**Task to complete**
Every line below that holds the word "Class" must be listed.
((
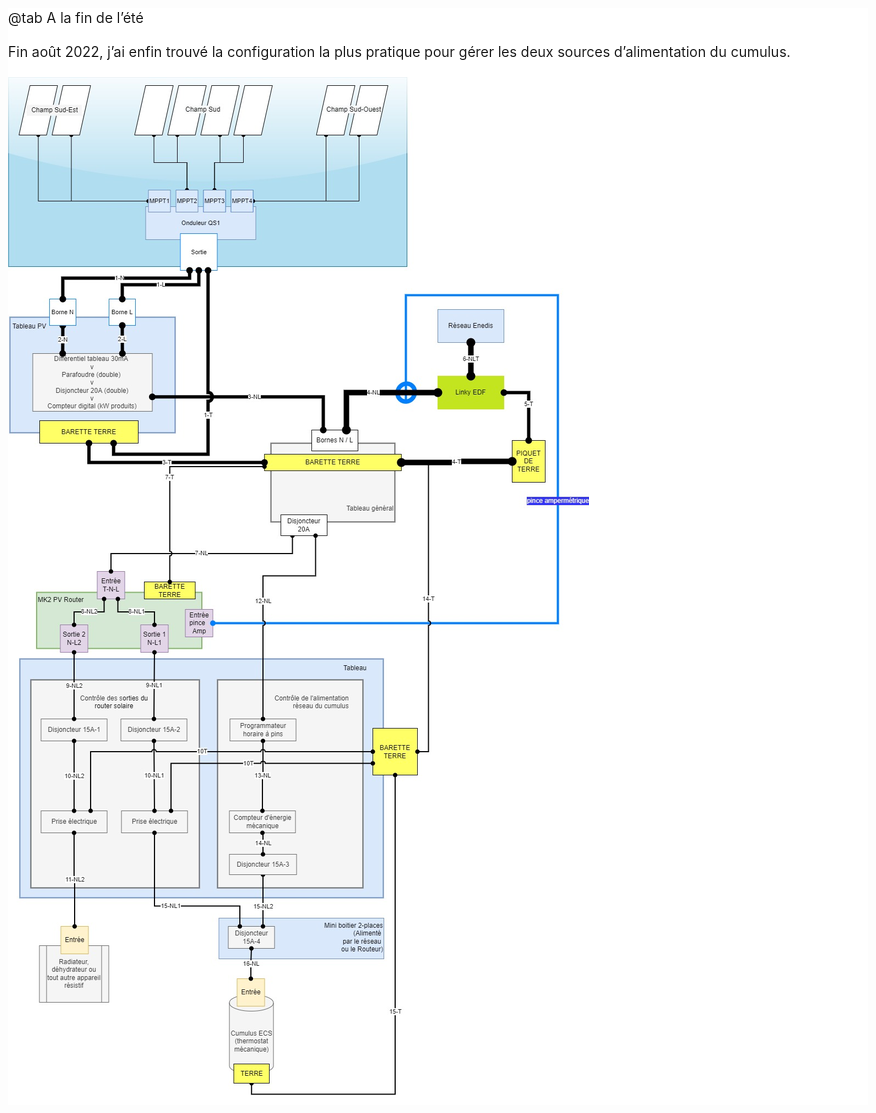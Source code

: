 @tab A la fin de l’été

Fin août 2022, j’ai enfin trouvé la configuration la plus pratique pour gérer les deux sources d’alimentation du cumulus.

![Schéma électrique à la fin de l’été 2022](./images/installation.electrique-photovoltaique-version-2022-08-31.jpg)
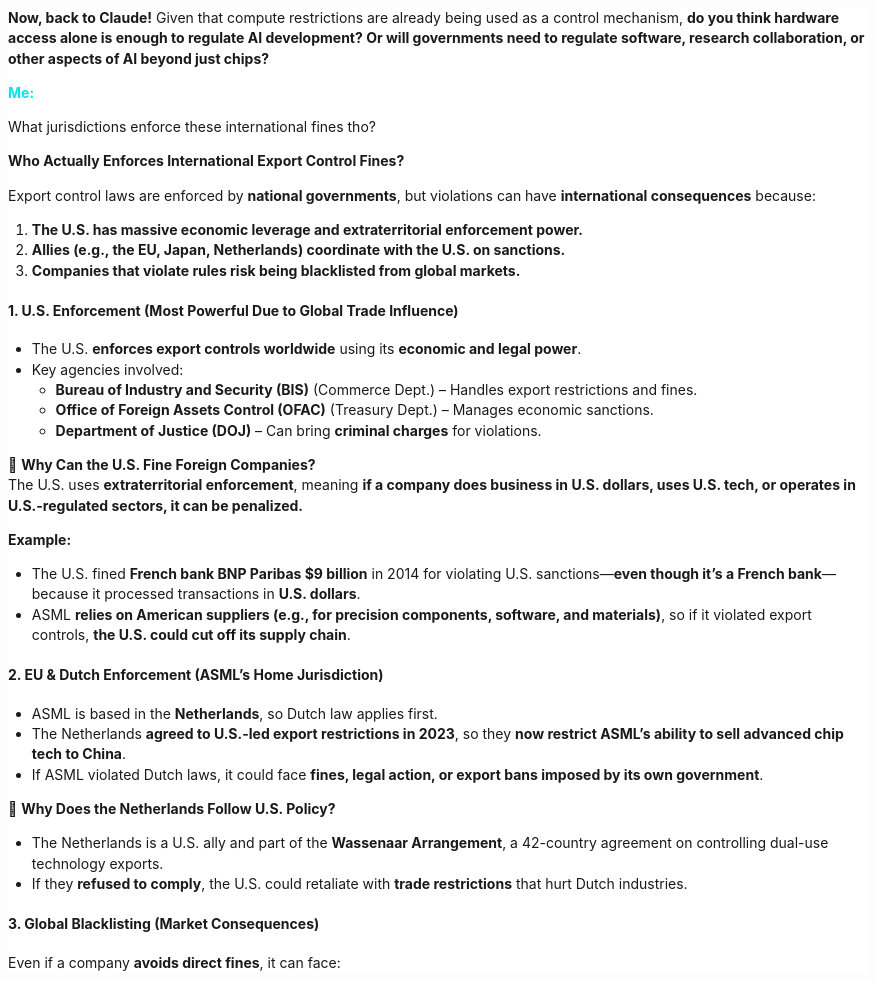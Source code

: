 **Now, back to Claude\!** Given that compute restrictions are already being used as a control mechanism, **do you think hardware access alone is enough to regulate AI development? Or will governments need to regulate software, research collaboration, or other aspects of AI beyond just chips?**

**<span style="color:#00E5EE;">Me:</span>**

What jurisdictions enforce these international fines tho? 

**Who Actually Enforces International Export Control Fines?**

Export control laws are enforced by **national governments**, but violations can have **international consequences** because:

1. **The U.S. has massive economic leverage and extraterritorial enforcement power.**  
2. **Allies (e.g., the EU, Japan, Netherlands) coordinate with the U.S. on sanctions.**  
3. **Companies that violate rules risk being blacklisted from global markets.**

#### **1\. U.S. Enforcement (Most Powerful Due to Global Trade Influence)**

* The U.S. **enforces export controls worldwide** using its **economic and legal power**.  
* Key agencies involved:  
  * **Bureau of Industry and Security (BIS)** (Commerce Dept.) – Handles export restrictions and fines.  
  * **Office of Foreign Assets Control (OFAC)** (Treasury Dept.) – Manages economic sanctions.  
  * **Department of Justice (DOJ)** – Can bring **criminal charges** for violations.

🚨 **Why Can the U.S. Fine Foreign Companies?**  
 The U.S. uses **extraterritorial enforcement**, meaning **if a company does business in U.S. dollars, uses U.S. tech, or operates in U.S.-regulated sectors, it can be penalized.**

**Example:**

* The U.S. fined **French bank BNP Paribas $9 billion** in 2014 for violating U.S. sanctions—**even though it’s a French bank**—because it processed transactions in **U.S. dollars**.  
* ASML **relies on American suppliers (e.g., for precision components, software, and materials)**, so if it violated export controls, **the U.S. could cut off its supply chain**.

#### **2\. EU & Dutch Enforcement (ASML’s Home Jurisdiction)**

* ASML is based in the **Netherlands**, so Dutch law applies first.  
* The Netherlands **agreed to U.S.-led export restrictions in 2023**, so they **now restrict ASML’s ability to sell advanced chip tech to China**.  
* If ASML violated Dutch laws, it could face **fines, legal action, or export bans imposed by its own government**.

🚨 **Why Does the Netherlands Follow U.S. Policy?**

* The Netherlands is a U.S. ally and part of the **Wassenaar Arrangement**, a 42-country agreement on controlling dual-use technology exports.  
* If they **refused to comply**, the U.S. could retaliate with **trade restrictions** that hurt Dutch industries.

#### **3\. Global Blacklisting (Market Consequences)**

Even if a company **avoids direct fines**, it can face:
))
((
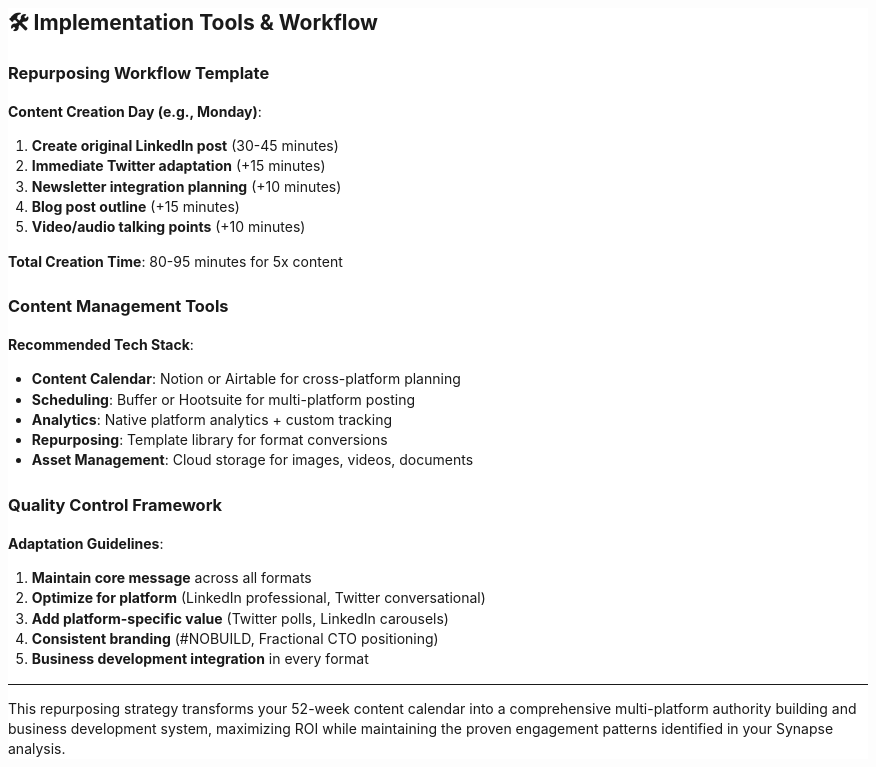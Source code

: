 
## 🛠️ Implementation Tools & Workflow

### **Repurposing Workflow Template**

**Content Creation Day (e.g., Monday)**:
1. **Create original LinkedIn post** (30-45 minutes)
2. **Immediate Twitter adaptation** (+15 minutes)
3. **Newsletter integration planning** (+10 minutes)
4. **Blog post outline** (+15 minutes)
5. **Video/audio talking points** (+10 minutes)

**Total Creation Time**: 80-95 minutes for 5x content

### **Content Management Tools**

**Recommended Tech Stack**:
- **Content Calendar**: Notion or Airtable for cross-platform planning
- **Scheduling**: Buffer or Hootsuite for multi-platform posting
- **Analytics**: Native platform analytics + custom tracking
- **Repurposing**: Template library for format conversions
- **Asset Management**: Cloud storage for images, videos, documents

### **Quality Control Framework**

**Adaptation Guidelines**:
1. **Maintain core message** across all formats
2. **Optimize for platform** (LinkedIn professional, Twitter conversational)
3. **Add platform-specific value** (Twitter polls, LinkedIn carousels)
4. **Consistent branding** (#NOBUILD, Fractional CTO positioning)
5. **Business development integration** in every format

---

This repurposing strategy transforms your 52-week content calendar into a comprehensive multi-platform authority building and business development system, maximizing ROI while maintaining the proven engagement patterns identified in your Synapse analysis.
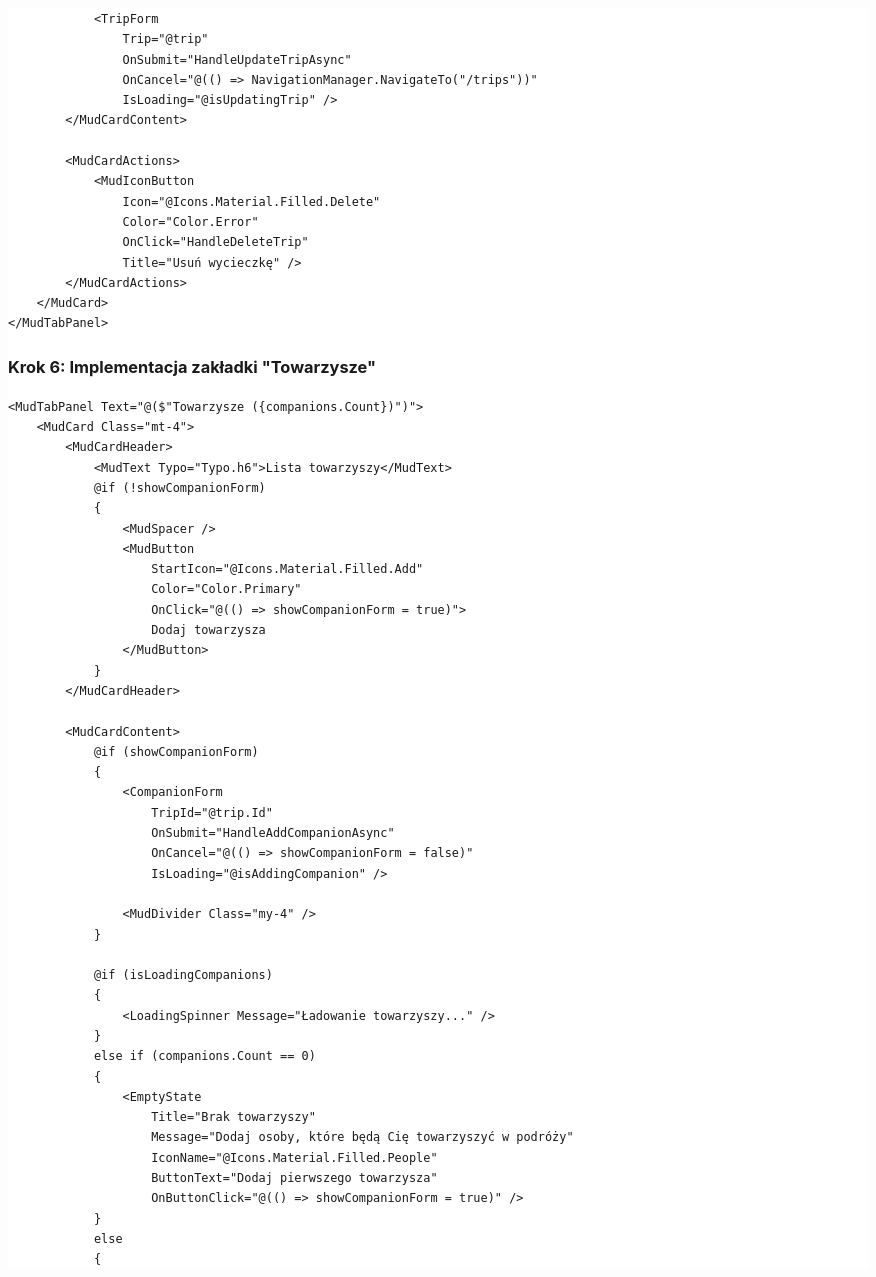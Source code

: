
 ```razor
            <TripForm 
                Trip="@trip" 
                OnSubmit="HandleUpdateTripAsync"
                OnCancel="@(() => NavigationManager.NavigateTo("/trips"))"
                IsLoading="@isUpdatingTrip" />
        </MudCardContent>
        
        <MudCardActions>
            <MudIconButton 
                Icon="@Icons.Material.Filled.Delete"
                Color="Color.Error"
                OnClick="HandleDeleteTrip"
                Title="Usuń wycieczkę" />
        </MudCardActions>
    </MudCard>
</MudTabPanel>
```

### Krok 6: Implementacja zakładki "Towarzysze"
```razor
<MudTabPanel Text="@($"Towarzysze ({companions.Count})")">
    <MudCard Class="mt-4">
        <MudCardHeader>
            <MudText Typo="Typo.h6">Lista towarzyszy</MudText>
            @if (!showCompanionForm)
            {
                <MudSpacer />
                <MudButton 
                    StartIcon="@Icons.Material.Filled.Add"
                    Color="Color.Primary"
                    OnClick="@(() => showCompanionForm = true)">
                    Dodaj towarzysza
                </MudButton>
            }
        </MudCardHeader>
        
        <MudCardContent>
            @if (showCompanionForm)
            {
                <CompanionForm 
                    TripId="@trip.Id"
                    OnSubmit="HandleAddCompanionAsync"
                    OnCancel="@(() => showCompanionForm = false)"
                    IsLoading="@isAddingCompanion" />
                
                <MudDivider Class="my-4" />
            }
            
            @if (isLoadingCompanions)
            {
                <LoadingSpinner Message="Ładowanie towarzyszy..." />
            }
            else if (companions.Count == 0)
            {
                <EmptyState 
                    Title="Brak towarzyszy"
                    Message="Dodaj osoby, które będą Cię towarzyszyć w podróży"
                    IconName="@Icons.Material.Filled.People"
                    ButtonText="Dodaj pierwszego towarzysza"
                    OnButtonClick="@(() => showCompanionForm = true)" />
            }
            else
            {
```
))
((
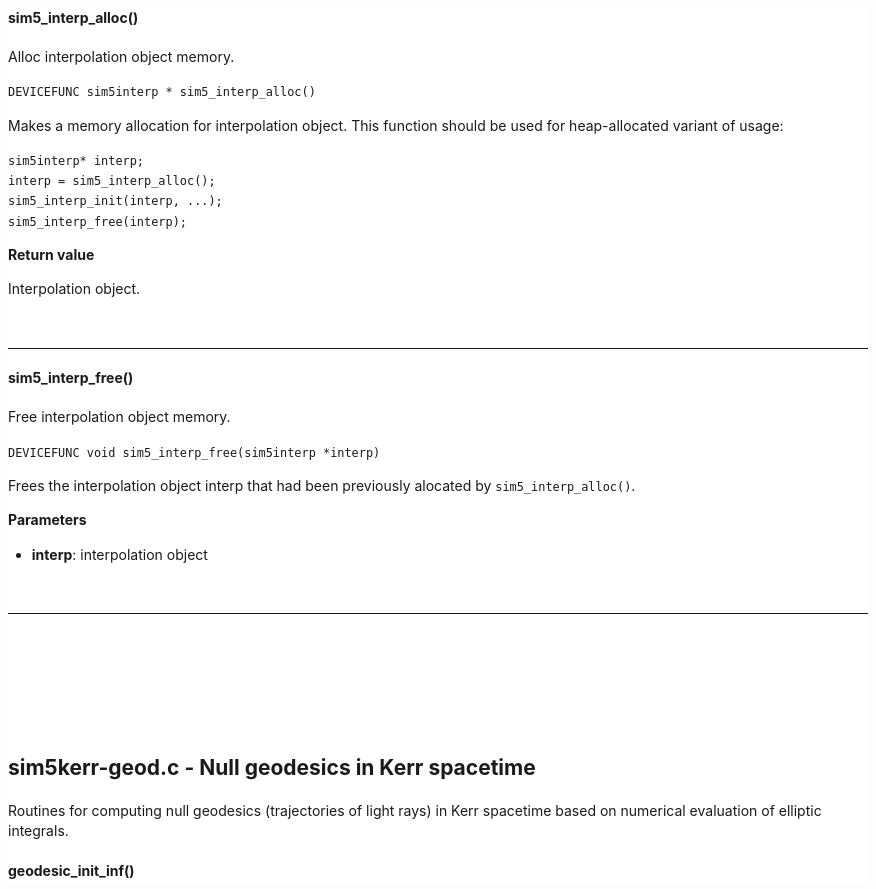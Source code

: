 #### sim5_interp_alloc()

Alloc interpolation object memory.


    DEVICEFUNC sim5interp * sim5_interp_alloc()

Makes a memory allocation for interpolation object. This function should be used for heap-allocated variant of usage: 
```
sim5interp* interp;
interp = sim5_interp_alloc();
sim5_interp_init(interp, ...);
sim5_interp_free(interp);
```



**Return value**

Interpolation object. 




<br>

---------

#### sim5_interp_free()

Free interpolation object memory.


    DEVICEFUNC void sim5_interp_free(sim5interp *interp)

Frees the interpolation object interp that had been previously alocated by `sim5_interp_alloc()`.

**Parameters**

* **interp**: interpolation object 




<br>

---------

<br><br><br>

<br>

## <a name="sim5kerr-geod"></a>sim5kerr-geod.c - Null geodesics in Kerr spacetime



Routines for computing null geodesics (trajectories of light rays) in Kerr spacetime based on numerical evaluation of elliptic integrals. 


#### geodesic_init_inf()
))
**Answer section**
    <MudCard Class="mt-4">
                <MudDivider Class="my-4" />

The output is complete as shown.